↓↓↓

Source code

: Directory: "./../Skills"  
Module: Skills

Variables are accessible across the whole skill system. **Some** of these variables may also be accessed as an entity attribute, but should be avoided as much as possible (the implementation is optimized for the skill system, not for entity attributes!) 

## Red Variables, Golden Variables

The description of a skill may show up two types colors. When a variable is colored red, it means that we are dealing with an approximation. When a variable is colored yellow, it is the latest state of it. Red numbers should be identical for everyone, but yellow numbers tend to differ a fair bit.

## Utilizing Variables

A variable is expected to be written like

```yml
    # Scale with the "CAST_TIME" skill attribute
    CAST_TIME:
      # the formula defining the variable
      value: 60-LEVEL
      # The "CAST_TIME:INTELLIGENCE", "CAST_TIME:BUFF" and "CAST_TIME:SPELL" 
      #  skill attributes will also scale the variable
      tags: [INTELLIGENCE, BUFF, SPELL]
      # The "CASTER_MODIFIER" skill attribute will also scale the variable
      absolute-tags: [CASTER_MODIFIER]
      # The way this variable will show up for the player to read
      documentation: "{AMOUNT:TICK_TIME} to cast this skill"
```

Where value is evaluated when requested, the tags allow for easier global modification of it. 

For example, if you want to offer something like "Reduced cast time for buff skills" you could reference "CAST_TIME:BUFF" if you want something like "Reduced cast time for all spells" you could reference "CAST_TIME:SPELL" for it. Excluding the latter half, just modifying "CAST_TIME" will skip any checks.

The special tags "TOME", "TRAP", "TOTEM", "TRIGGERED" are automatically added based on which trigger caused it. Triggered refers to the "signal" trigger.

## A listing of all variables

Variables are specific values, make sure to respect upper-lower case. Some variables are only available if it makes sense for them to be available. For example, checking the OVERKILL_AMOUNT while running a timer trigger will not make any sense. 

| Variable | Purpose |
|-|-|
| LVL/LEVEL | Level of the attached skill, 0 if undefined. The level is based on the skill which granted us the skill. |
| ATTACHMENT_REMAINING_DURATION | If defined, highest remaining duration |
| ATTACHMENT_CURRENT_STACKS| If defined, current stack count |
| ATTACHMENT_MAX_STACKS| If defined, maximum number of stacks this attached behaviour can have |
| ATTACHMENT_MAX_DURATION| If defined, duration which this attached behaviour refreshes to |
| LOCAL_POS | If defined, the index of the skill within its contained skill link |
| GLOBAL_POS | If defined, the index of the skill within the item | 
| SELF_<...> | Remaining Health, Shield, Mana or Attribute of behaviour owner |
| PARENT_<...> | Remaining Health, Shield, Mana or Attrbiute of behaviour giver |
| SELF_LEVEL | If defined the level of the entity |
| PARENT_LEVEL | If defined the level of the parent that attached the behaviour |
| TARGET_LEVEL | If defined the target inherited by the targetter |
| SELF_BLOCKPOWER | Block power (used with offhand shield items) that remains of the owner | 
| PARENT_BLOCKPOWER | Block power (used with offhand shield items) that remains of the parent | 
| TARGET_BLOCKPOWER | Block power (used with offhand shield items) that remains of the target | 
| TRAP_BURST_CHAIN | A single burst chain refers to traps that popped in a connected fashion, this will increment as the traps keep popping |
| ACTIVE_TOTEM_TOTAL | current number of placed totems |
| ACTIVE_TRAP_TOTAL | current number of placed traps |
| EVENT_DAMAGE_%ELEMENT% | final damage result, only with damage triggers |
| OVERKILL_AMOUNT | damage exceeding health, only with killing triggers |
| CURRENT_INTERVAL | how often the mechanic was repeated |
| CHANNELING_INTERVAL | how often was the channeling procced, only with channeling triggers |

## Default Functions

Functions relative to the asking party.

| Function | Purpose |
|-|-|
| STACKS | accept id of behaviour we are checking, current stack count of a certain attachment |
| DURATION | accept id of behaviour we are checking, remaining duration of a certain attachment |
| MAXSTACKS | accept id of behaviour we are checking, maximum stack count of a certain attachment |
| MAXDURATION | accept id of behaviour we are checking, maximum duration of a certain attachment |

↑↑↑

#### What to produce
Find how many lines in the material above contain "INTELLIGENCE", and answer with that number only.

#### Result
2